--- Exercise data ---

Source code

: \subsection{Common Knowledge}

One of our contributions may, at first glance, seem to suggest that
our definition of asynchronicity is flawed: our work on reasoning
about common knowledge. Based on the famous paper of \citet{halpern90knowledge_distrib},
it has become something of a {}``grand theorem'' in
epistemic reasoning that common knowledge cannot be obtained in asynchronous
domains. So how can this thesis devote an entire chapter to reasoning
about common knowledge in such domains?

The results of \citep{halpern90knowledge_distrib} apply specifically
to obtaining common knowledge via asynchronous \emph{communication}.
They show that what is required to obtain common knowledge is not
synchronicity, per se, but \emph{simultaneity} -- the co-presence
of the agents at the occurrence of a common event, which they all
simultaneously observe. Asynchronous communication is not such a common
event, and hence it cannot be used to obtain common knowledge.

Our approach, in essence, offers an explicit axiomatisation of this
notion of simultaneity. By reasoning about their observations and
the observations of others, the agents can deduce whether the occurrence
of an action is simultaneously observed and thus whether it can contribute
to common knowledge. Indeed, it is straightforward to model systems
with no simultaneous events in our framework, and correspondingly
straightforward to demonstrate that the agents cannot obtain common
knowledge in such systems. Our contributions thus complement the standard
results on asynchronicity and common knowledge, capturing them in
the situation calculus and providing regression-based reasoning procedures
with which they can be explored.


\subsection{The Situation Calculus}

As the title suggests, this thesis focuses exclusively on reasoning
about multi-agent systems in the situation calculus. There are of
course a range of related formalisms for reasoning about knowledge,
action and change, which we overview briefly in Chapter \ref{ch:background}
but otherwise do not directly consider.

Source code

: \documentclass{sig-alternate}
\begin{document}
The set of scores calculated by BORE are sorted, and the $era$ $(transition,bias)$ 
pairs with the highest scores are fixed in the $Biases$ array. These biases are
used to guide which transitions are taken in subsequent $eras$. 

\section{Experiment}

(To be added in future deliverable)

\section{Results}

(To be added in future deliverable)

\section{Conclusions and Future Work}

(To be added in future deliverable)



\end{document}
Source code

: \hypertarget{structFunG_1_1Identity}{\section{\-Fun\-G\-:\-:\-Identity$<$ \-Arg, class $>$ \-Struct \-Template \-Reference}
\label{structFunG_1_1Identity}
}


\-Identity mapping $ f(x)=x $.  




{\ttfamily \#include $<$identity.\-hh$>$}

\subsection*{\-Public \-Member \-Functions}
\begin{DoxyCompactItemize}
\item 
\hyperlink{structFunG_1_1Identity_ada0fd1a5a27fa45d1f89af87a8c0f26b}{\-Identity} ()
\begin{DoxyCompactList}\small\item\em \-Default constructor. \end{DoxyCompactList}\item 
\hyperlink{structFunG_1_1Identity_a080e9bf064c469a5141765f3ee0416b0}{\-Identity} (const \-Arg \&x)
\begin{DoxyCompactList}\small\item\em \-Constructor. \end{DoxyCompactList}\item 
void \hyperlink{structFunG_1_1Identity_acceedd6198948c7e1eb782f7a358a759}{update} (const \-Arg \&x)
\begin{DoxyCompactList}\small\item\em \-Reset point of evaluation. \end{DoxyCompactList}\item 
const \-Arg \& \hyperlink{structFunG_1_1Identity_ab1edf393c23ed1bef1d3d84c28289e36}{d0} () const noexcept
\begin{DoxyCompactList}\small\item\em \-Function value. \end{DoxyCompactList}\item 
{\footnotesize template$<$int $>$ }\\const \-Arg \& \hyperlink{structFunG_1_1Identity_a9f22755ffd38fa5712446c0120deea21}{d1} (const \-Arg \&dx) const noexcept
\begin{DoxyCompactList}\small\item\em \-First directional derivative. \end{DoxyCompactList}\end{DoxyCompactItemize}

---

Go through the entries and return each line where the word "observations" occurs.

notion of simultaneity. By reasoning about their observations and
the observations of others, the agents can deduce whether the occurrence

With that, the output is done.